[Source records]
--*--

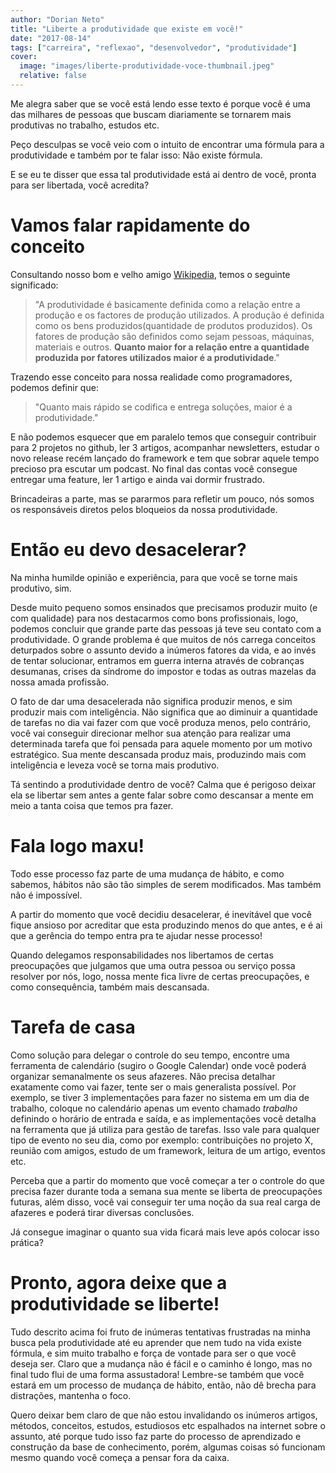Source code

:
 ```yaml
---
author: "Dorian Neto"
title: "Liberte a produtividade que existe em você!"
date: "2017-08-14"
tags: ["carreira", "reflexao", "desenvolvedor", "produtividade"]
cover:
  image: "images/liberte-produtividade-voce-thumbnail.jpeg"
  relative: false
---
```


Me alegra saber que se você está lendo esse texto é porque você é uma das milhares de pessoas que buscam diariamente se tornarem mais produtivas no trabalho, estudos etc.

Peço desculpas se você veio com o intuito de encontrar uma fórmula para a produtividade e também por te falar isso: Não existe fórmula.

E se eu te disser que essa tal produtividade está ai dentro de você, pronta para ser libertada, você acredita?

# Vamos falar rapidamente do conceito
Consultando nosso bom e velho amigo [Wikipedia](https://pt.wikipedia.org/wiki/Produtividade), temos o seguinte significado:

> "A produtividade é basicamente definida como a relação entre a produção e os factores de produção utilizados. A produção é definida como os bens produzidos(quantidade de produtos produzidos). Os fatores de produção são definidos como sejam pessoas, máquinas, materiais e outros. **Quanto maior for a relação entre a quantidade produzida por fatores utilizados maior é a produtividade**."

Trazendo esse conceito para nossa realidade como programadores, podemos definir que:

> "Quanto mais rápido se codifica e entrega soluções, maior é a produtividade."

E não podemos esquecer que em paralelo temos que conseguir contribuir para 2 projetos no github, ler 3 artigos, acompanhar newsletters, estudar o novo release recém lançado do framework e tem que sobrar aquele tempo precioso pra escutar um podcast. No final das contas você consegue entregar uma feature, ler 1 artigo e ainda vai dormir frustrado.

Brincadeiras a parte, mas se pararmos para refletir um pouco, nós somos os responsáveis diretos pelos bloqueios da nossa produtividade.

# Então eu devo desacelerar?
Na minha humilde opinião e experiência, para que você se torne mais produtivo, sim.

Desde muito pequeno somos ensinados que precisamos produzir muito (e com qualidade) para nos destacarmos como bons profissionais, logo, podemos concluir que grande parte das pessoas já teve seu contato com a produtividade. O grande problema é que muitos de nós carrega conceitos deturpados sobre o assunto devido a inúmeros fatores da vida, e ao invés de tentar solucionar, entramos em guerra interna através de cobranças desumanas, crises da síndrome do impostor e todas as outras mazelas da nossa amada profissão.

O fato de dar uma desacelerada não significa produzir menos, e sim produzir mais com inteligência. Não significa que ao diminuir a quantidade de tarefas no dia vai fazer com que você produza menos, pelo contrário, você vai conseguir direcionar melhor sua atenção para realizar uma determinada tarefa que foi pensada para aquele momento por um motivo estratégico. Sua mente descansada produz mais, produzindo mais com inteligência e leveza você se torna mais produtivo.

Tá sentindo a produtividade dentro de você? Calma que é perigoso deixar ela se libertar sem antes a gente falar sobre como descansar a mente em meio a tanta coisa que temos pra fazer.

# Fala logo maxu!
Todo esse processo faz parte de uma mudança de hábito, e como sabemos, hábitos não são tão simples de serem modificados. Mas também não é impossível.

A partir do momento que você decidiu desacelerar, é inevitável que você fique ansioso por acreditar que esta produzindo menos do que antes, e é ai que a gerência do tempo entra pra te ajudar nesse processo!

Quando delegamos responsabilidades nos libertamos de certas preocupações que julgamos que uma outra pessoa ou serviço possa resolver por nós, logo, nossa mente fica livre de certas preocupações, e como consequência, também mais descansada.

# Tarefa de casa
Como solução para delegar o controle do seu tempo, encontre uma ferramenta de calendário (sugiro o Google Calendar) onde você poderá organizar semanalmente os seus afazeres. Não precisa detalhar exatamente como vai fazer, tente ser o mais generalista possível. Por exemplo, se tiver 3 implementações para fazer no sistema em um dia de trabalho, coloque no calendário apenas um evento chamado *trabalho* definindo o horário de entrada e saída, e as implementações você detalha na ferramenta que já utiliza para gestão de tarefas. Isso vale para qualquer tipo de evento no seu dia, como por exemplo: contribuições no projeto X, reunião com amigos, estudo de um framework, leitura de um artigo, eventos etc.

Perceba que a partir do momento que você começar a ter o controle do que precisa fazer durante toda a semana sua mente se liberta de preocupações futuras, além disso, você vai conseguir ter uma noção da sua real carga de afazeres e poderá tirar diversas conclusões.

Já consegue imaginar o quanto sua vida ficará mais leve após colocar isso prática?

# Pronto, agora deixe que a produtividade se liberte!
Tudo descrito acima foi fruto de inúmeras tentativas frustradas na minha busca pela produtividade até eu aprender que nem tudo na vida existe fórmula, e sim muito trabalho e força de vontade para ser o que você deseja ser. Claro que a mudança não é fácil e o caminho é longo, mas no final tudo flui de uma forma assustadora! Lembre-se também que você estará em um processo de mudança de hábito, então, não dê brecha para distrações, mantenha o foco.

Quero deixar bem claro de que não estou invalidando os inúmeros artigos, métodos, conceitos, estudos, estudiosos etc espalhados na internet sobre o assunto, até porque tudo isso faz parte do processo de aprendizado e construção da base de conhecimento, porém, algumas coisas só funcionam mesmo quando você começa a pensar fora da caixa.
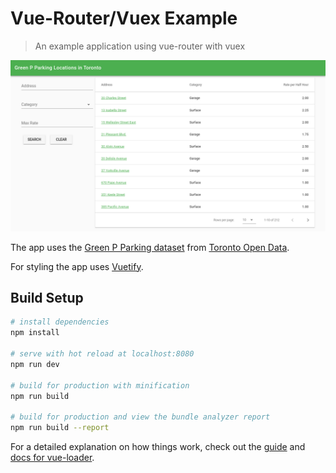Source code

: # Vue-Router/Vuex Example

> An example application using vue-router with vuex

![Screenshot](screenshot.png)

The app uses the [Green P Parking dataset](https://www.toronto.ca/city-government/data-research-maps/open-data/open-data-catalogue/transportation/#8f2835cf-2312-1fea-1768-93df75cd2de4) from [Toronto Open Data](https://www.toronto.ca/city-government/data-research-maps/open-data/open-data-catalogue/).

For styling the app uses [Vuetify](https://vuetifyjs.com/).

## Build Setup

``` bash
# install dependencies
npm install

# serve with hot reload at localhost:8080
npm run dev

# build for production with minification
npm run build

# build for production and view the bundle analyzer report
npm run build --report
```

For a detailed explanation on how things work, check out the [guide](http://vuejs-templates.github.io/webpack/) and [docs for vue-loader](http://vuejs.github.io/vue-loader).
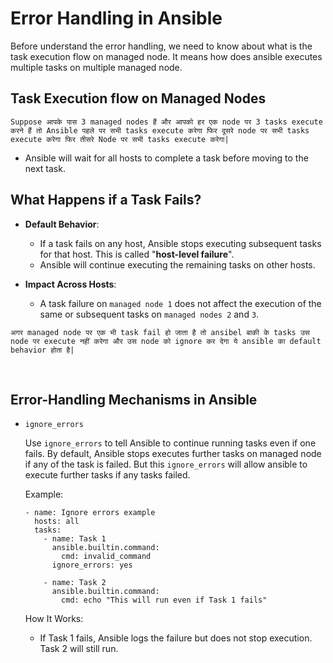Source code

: # Error Handling in Ansible

Before understand the error handling, we need to know about what is the task execution flow on managed node. It means how does ansible executes multiple tasks on multiple managed node. 

## Task Execution flow on Managed Nodes

```Suppose आपके पास 3 managed nodes हैं और आपको हर एक node पर 3 tasks execute करने हैं तो Ansible पहले पर सभी tasks execute करेगा फिर दूसरे node पर सभी tasks execute करेगा फिर तीसरे Node पर सभी tasks execute करेगा|```

- Ansible will wait for all hosts to complete a task before moving to the next task.

## What Happens if a Task Fails?

- **Default Behavior**:
  - If a task fails on any host, Ansible stops executing subsequent tasks for that host. This is called "**host-level failure**".
  - Ansible will continue executing the remaining tasks on other hosts.

- **Impact Across Hosts**:
  - A task failure on ```managed node 1``` does not affect the execution of the same or subsequent tasks on ```managed nodes 2``` and ```3```.

```अगर managed node पर एक भी task fail हो जाता है तो ansibel बाकी के tasks उस node पर execute नहीं करेगा और उस node को ignore कर देगा ये ansible का default behavior होता है|```


<br>

## Error-Handling Mechanisms in Ansible

- ```ignore_errors```

  Use ```ignore_errors``` to tell Ansible to continue running tasks even if one fails. By default, Ansible stops executes further tasks on managed node if any of the task is failed. But this ```ignore_errors``` will allow ansible to execute further tasks if any tasks failed.

  Example:

  ```
  - name: Ignore errors example
    hosts: all
    tasks:
      - name: Task 1
        ansible.builtin.command:
          cmd: invalid_command
        ignore_errors: yes

      - name: Task 2
        ansible.builtin.command:
          cmd: echo "This will run even if Task 1 fails"
  ```

  How It Works:
  - If Task 1 fails, Ansible logs the failure but does not stop execution. Task 2 will still run.
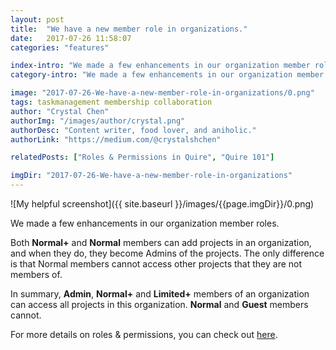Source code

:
 ```yaml
---
layout: post
title:  "We have a new member role in organizations."
date:   2017-07-26 11:58:07
categories: "features"

index-intro: "We made a few enhancements in our organization member roles. Both Normal+ and Normal members can add projects in an organization, and when they do, they become Admins of the projects. The only difference is that Normal members cannot access other projects that they are not members of. In summary, Admin, Normal+ and Limited+ members..."
category-intro: "We made a few enhancements in our organization member roles. Both Normal+ and Normal members can add projects in an organization..."

image: "2017-07-26-We-have-a-new-member-role-in-organizations/0.png"
tags: taskmanagement membership collaboration
author: "Crystal Chen"
authorImg: "/images/author/crystal.png"
authorDesc: "Content writer, food lover, and aniholic."
authorLink: "https://medium.com/@crystalshchen"

relatedPosts: ["Roles & Permissions in Quire", "Quire 101"]

imgDir: "2017-07-26-We-have-a-new-member-role-in-organizations"
---
```



![My helpful screenshot]({{ site.baseurl }}/images/{{page.imgDir}}/0.png)

We made a few enhancements in our organization member roles.

Both **Normal+** and **Normal** members can add projects in an organization, and when they do, they become Admins of the projects. The only difference is that Normal members cannot access other projects that they are not members of.

In summary, **Admin**, **Normal+** and **Limited+** members of an organization can access all projects in this organization. **Normal** and **Guest** members cannot.

For more details on roles & permissions, you can check out [here](https://quire.io/blog/p/Roles-&-Permissions-in-Quire.html).

[jekyll]:      http://jekyllrb.com
[jekyll-gh]:   https://github.com/jekyll/jekyll
[jekyll-help]: https://github.com/jekyll/jekyll-help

--*--

WORK TASK: Please print the lines above exactly, beginning at the first line of the entries and ending at the line holding "Consultando nosso bom", and leave the pictures out.

RESPONSE BELOW:
Source code

:
 ```yaml
---
author: "Dorian Neto"
title: "Liberte a produtividade que existe em você!"
date: "2017-08-14"
tags: ["carreira", "reflexao", "desenvolvedor", "produtividade"]
cover:
  image: "images/liberte-produtividade-voce-thumbnail.jpeg"
  relative: false
---
```


Me alegra saber que se você está lendo esse texto é porque você é uma das milhares de pessoas que buscam diariamente se tornarem mais produtivas no trabalho, estudos etc.

Peço desculpas se você veio com o intuito de encontrar uma fórmula para a produtividade e também por te falar isso: Não existe fórmula.

E se eu te disser que essa tal produtividade está ai dentro de você, pronta para ser libertada, você acredita?

# Vamos falar rapidamente do conceito
Consultando nosso bom e velho amigo [Wikipedia](https://pt.wikipedia.org/wiki/Produtividade), temos o seguinte significado:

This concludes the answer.